Mais ce n'est pas le cas. Gheit, qui est aussi mukhtar [maire] de Ras Khamis, près de Shuafat, redoute l'AP et affirme que lui et ses amis combattraient un tel projet.

« S'il y avait un référendum ici, personne ne voterait en faveur d'un transfert à l'Autorité palestinienne. […] Il y aurait une autre Intifada pour nous défendre contre l'AP. »

Deux sondages publiés la semaine passée, réalisés par Keevoon Research, Strategy & Communications et par le quotidien en langue arabe, As-Sennara, auprès d'un échantillon représentatif des Arabes israéliens adultes, corroborent le sentiment exprimé par Gheit. À la question : « Préféreriez-vous être citoyen d'Israël ou d'un nouvel État palestinien ? », 62% des sondés déclarent vouloir rester des citoyens israéliens et 14% disent souhaiter rejoindre un futur État palestinien. Interrogés sur « le transfert du Triangle [en hébreu Meshoulash] [une zone majoritairement arabe, au nord d'Israël] à l'Autorité palestinienne», 78% des sondés rejettent cette idée et 18% la soutiennent.

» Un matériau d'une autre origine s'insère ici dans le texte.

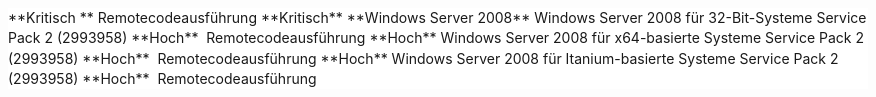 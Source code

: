 </td>
<td style="border:1px solid black;">
**Kritisch **  
Remotecodeausführung

</td>
<td style="border:1px solid black;">
**Kritisch**

</td>
</tr>
<tr>
<td style="border:1px solid black;" colspan="3">
**Windows Server 2008**

</td>
</tr>
<tr>
<td style="border:1px solid black;">
Windows Server 2008 für 32-Bit-Systeme Service Pack 2  
(2993958)

</td>
<td style="border:1px solid black;">
**Hoch**   
Remotecodeausführung

</td>
<td style="border:1px solid black;">
**Hoch**

</td>
</tr>
<tr>
<td style="border:1px solid black;">
Windows Server 2008 für x64-basierte Systeme Service Pack 2  
(2993958)

</td>
<td style="border:1px solid black;">
**Hoch**   
Remotecodeausführung

</td>
<td style="border:1px solid black;">
**Hoch**

</td>
</tr>
<tr>
<td style="border:1px solid black;">
Windows Server 2008 für Itanium-basierte Systeme Service Pack 2  
(2993958)

</td>
<td style="border:1px solid black;">
**Hoch**   
Remotecodeausführung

Si l'on fait abstraction des "ne sait pas / refuse de répondre", les taux de réponses favorables à un maintien en Israël sont presque identiques – de 82 et 81% respectivement. Gheit exagère en disant que « personne » ne veut vivre dans l'Autorité Palestinienne, mais pas de beaucoup. Ce fait est encore confirmé par les milliers de résidents palestiniens de Jérusalem effrayés par l'AP et qui ont demandé la citoyenneté israélienne depuis la déclaration d'Olmert.

Pourquoi un tel penchant pour l'État que les Palestiniens injurient dans les médias, les universités, les écoles, les mosquées et les organismes internationaux, et qu'ils terrorisent quotidiennement ? Le mieux est de les laisser expliquer eux-mêmes leurs motivations, qu’illustrent les citations suivantes.

· Considérations financières. « Je ne veux rien avoir à faire avec l'AP. Je veux l'assurance maladie, les écoles, tout ce que nous avons en vivant ici », dit Ranya Mohammed. «Je partirai m'installer en Israël plutôt que de rester ici pour vivre sous l'AP, même si je dois prendre un passeport israélien pour cela. J'ai vu leurs souffrances dans l'AP. Ici, nous avons beaucoup de privilèges auxquels je ne suis pas prête à renoncer.»

· Ordre public. Les journalistes arabes israéliens, Faiz Abbas et Muhammad Awwad, observent que les Palestiniens de Gaza « regrettent les Israéliens, car ils faisaient preuve de plus de mansuétude que [les gangsters palestiniens], qui ne savent même pas pourquoi ils se battent et s’entretuent. Comme dans le crime organisé. »

· Éducation des enfants. « Je veux vivre en paix et faire éduquer mes enfants dans une bonne école », dit Jamil Sanduqa. « Je ne veux pas que mes enfants apprennent la vie en lançant des pierres ou en imitant le Hamas. »

· Avenir plus prévisible. « Je veux continuer à vivre ici avec ma femme et mon enfant, sans avoir à craindre pour notre avenir. C'est pourquoi je veux obtenir la citoyenneté israélienne. Je ne sais pas ce que l'avenir nous réserve », dit Samar Qassam, 33 ans.

D'autres évoquent des préoccupations liées à la corruption, aux droits de l'homme, et même au respect de soi (« Quand les Juifs parlent de me transférer, c'est comme s'ils niaient mon droit à exister en tant que personne »).

Ces réflexions ne vont pas jusqu'à désavouer l'antisionisme malveillant qui règne au Moyen-Orient, mais elles révèlent que quatre cinquièmes des Palestiniens qui connaissent Israël et en ont une expérience directe comprennent les attraits d'une vie convenable dans un pays convenable. Et ce fait a d'importantes implications positives.